The relative photosynthetic limitations were partitioned into their functional components following the method by Jones (1985) implemented by Grassi & Magnani (2005) to take into account gm. This approach, which requires the measurement of A, gs, gm and Vcmax, allows to partition photosynthesis limitations into components related to stomatal conductance (SL), mesophyll conductance (MCL) and leaf biochemical characteristics (BL), assuming that a reference treatment in which the maximum assimilation rate, gs, gm and Vcmax, can be defined.
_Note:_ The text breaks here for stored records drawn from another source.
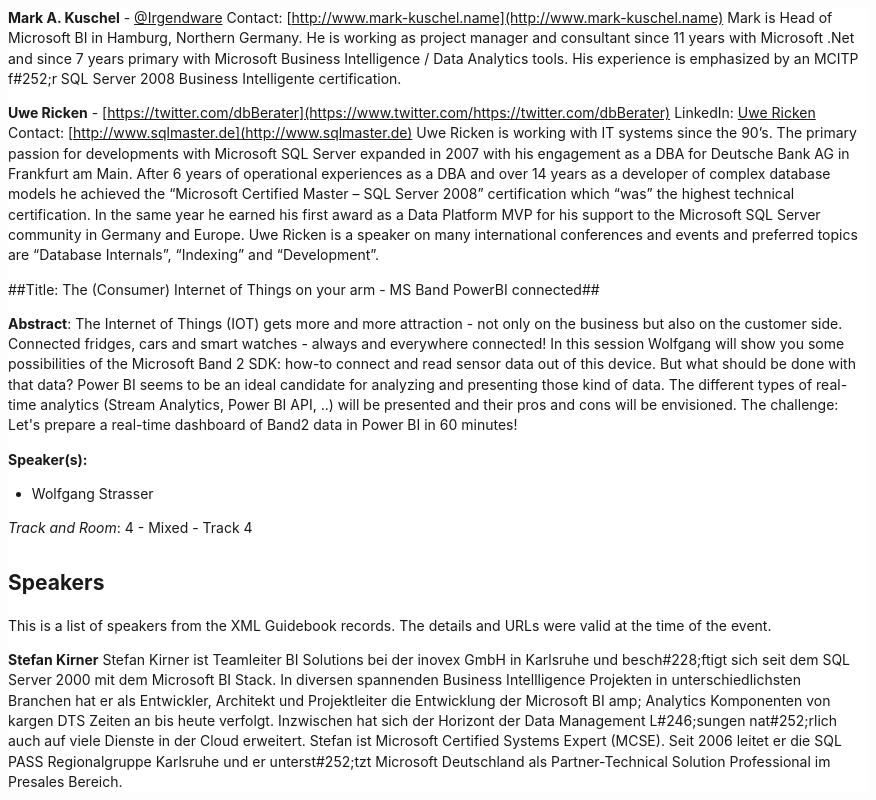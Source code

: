 **Mark A. Kuschel**  - [@Irgendware](https://www.twitter.com/@Irgendware)
Contact: [http://www.mark-kuschel.name](http://www.mark-kuschel.name)
Mark is Head of Microsoft BI  in Hamburg, Northern Germany.  He is working as project manager and consultant since 11 years with Microsoft .Net and since 7 years primary with Microsoft Business Intelligence / Data Analytics tools. 
His experience is emphasized by an MCITP f#252;r SQL Server 2008 Business Intelligente certification.
 
**Uwe Ricken**  - [https://twitter.com/dbBerater](https://www.twitter.com/https://twitter.com/dbBerater)
LinkedIn: [Uwe Ricken](http://www.linkedin.com/profile/view?id=270775013amp;trk=tab_pro)
Contact: [http://www.sqlmaster.de](http://www.sqlmaster.de)
Uwe Ricken is working with IT systems since the 90’s. The primary passion for developments with Microsoft SQL Server expanded in 2007 with his engagement as a DBA for Deutsche Bank AG in Frankfurt am Main. After 6 years of operational experiences as a DBA and over 14 years as a developer of complex database models he achieved the “Microsoft Certified Master – SQL Server 2008” certification which “was” the highest technical certification. In the same year he earned his first award as a Data Platform MVP for his support to the Microsoft SQL Server community in Germany and Europe. Uwe Ricken is a speaker on many international conferences and events and preferred topics are “Database Internals”, “Indexing” and “Development”.
 
 
 
 
##Title: The (Consumer) Internet of Things on your arm - MS Band  PowerBI connected##
 
**Abstract**:
The Internet of Things (IOT) gets more and more attraction - not only on the business but also on the customer side. Connected fridges, cars and smart watches - always and everywhere connected! In this session Wolfgang will show you some possibilities of the Microsoft Band 2 SDK: how-to connect and read sensor data out of this device. But what should be done with that data? 
Power BI seems to be an ideal candidate for analyzing and presenting those kind of data. The different types of real-time analytics (Stream Analytics, Power BI API, ..) will be presented and their pros and cons will be envisioned. 
The challenge: Let's prepare a real-time dashboard of Band2 data in Power BI in 60 minutes! 
 
**Speaker(s):**
- Wolfgang Strasser
 
*Track and Room*: 4 - Mixed - Track 4
 
 
 
 
## <a name="#speakers"></a>Speakers
This is a list of speakers from the XML Guidebook records. The details and URLs were valid at the time of the event.
 
 
**Stefan Kirner** 
Stefan Kirner ist Teamleiter BI Solutions bei der inovex GmbH in Karlsruhe und besch#228;ftigt sich seit dem SQL Server 2000 mit dem Microsoft BI Stack. In diversen spannenden Business Intellligence Projekten in unterschiedlichsten Branchen hat er als Entwickler, Architekt und Projektleiter die Entwicklung der Microsoft BI amp; Analytics Komponenten von kargen DTS Zeiten an bis heute verfolgt. Inzwischen hat sich der Horizont der Data Management L#246;sungen nat#252;rlich auch auf viele Dienste in der Cloud erweitert. Stefan ist Microsoft Certified Systems Expert (MCSE). Seit 2006 leitet er die SQL PASS Regionalgruppe Karlsruhe und er unterst#252;tzt Microsoft Deutschland als Partner-Technical Solution Professional im Presales Bereich.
These maximum values were observed in April in nI–AS trees, and therefore used as the reference to calculate partial photosynthetic limitations in old plants. SL plus MCL give the total diffusional limitations (DL). MCL plus BL give the non-stomatal limitations (NSL).
Statistical analysis was performed using analysis of variance (anova). Significant differences between values were determined at P < 0.05, according to Tukey's test. Leaf temperature response of Vcmax was fitted using a three-parameter log normal function similar to the one used by Warren & Dreyer (2006). The data were analysed using SPSS 11.5, and Sigma-Plot 8.0 software package.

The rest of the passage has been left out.